━━━ DATASET EXTRACT

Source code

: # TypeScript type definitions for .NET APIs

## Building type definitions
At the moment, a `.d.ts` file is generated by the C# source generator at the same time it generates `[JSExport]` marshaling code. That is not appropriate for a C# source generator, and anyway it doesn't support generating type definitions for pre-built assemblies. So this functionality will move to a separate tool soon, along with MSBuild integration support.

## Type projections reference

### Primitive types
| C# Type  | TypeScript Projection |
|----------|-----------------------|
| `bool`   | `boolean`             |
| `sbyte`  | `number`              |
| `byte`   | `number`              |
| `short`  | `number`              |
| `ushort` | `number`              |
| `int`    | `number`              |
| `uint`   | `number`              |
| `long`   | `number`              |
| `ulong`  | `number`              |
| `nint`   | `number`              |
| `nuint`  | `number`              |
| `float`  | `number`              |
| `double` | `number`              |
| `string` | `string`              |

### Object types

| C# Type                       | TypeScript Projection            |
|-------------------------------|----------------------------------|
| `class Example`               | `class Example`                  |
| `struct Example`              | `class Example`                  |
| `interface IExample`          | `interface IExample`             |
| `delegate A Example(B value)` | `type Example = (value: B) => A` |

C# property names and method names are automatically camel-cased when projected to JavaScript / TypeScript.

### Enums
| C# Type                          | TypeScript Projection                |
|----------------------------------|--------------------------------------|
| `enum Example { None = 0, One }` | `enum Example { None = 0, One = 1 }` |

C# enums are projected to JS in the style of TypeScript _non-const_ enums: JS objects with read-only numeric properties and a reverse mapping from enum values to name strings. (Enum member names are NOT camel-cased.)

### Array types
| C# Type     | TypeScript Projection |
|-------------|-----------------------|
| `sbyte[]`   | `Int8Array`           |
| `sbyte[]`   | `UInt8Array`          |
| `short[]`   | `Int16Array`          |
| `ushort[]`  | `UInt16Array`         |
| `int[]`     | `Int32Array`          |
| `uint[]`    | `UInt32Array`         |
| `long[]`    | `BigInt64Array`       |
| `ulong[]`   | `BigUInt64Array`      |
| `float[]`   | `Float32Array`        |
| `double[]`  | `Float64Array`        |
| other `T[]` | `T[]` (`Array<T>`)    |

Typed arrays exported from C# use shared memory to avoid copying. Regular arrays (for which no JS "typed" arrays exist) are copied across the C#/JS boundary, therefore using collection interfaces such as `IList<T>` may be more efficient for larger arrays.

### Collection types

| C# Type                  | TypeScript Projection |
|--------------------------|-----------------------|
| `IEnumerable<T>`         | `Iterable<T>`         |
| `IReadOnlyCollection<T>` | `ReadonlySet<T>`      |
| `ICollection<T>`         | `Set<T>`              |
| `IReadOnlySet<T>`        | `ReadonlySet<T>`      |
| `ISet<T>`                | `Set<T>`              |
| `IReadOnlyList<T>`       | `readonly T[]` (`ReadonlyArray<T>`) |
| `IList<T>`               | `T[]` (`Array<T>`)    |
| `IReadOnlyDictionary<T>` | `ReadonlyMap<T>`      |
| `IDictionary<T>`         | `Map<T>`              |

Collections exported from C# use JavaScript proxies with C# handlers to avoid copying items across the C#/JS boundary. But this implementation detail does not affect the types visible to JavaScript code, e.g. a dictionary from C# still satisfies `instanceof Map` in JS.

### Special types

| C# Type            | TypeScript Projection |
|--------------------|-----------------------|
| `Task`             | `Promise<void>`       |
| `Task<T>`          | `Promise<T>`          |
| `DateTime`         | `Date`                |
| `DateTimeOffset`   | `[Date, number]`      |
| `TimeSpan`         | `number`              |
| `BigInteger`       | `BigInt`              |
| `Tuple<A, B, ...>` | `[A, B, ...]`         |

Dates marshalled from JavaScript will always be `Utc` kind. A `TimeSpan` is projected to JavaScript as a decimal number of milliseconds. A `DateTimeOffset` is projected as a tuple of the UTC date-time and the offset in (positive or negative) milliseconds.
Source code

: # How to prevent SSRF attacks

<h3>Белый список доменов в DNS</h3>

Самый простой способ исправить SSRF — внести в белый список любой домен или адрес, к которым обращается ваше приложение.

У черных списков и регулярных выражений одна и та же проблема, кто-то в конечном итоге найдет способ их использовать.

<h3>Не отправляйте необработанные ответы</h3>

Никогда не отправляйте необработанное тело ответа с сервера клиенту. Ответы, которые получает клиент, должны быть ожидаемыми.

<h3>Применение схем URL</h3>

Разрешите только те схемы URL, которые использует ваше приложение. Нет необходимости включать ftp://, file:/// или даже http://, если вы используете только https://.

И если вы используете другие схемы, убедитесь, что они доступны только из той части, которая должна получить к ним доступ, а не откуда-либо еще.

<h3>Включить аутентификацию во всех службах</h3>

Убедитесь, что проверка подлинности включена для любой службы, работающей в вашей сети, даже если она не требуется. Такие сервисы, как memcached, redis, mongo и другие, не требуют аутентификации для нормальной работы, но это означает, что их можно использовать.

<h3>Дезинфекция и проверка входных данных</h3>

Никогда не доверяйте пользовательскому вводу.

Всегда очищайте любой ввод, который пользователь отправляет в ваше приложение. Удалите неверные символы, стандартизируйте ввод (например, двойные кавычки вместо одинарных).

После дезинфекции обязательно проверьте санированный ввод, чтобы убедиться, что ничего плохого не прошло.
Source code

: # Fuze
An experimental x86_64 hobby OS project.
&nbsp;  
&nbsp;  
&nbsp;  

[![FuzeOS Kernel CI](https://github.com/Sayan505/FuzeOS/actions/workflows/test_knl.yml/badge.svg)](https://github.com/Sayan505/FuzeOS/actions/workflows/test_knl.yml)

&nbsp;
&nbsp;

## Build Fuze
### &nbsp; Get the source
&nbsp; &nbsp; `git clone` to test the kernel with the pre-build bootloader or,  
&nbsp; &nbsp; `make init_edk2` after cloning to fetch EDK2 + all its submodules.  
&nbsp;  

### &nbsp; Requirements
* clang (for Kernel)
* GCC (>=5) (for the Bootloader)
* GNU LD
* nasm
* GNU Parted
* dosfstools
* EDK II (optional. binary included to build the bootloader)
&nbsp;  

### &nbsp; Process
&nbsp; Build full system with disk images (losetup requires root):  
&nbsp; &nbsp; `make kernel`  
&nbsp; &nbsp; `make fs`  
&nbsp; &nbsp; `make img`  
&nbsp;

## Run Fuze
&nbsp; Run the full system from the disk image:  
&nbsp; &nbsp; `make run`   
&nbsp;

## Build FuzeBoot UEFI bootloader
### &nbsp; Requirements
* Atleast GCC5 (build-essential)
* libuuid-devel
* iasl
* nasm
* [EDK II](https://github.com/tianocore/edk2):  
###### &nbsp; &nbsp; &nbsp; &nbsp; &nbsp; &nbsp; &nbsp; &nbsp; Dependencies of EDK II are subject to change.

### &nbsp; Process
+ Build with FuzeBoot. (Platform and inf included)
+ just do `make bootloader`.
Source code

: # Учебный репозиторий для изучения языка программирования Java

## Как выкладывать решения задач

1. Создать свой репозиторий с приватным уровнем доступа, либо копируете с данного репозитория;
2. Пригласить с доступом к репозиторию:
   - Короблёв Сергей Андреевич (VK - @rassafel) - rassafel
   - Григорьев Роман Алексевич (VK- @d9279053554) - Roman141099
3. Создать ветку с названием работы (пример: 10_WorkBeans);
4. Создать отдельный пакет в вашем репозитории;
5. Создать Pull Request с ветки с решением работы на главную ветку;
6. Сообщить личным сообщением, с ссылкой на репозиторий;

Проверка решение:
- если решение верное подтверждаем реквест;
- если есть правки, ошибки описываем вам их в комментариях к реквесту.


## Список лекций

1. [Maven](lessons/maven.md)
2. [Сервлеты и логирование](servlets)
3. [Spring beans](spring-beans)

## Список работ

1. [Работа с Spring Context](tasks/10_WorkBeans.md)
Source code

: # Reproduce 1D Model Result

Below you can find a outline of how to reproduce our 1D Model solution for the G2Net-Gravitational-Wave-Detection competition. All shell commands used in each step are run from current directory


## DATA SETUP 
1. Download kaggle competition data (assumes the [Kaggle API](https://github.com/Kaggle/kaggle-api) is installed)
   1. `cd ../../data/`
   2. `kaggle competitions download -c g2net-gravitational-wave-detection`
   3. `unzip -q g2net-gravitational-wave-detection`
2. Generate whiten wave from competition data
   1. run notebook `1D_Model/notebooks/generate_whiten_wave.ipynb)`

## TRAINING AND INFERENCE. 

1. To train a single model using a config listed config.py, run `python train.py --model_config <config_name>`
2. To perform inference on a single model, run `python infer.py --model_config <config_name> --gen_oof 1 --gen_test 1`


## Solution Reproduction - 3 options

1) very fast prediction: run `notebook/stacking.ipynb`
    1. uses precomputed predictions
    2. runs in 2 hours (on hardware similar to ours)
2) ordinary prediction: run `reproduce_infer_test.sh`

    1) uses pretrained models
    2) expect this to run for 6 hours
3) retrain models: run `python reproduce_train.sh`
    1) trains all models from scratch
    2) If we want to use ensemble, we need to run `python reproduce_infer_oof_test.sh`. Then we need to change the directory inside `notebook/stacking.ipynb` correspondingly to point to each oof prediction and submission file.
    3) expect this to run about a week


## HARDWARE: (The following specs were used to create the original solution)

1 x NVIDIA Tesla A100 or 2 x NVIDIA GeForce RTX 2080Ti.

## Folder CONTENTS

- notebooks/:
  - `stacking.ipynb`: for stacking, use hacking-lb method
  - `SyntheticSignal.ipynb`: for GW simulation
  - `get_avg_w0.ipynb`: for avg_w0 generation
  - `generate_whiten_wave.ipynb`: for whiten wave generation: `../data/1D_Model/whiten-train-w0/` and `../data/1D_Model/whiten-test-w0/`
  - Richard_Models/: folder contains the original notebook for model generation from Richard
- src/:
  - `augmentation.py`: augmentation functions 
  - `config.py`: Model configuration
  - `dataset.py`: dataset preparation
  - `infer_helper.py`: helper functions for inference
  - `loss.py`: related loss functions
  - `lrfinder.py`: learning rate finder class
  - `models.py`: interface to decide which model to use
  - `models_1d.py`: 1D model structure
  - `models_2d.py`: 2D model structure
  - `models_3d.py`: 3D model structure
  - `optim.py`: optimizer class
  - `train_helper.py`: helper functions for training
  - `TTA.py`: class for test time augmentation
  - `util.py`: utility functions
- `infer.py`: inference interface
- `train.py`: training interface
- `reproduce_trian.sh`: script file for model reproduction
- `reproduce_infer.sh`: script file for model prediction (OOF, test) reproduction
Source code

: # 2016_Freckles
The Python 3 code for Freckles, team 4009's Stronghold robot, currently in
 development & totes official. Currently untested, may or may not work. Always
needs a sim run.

━━━━━━

▶ DESCRIPTION OF THE TASK
Report each line in the entries where the string "IList" occurs.

▶ RESPONSE BOX
Typed arrays exported from C# use shared memory to avoid copying. Regular arrays (for which no JS "typed" arrays exist) are copied across the C#/JS boundary, therefore using collection interfaces such as `IList<T>` may be more efficient for larger arrays.
| `IList<T>`               | `T[]` (`Array<T>`)    |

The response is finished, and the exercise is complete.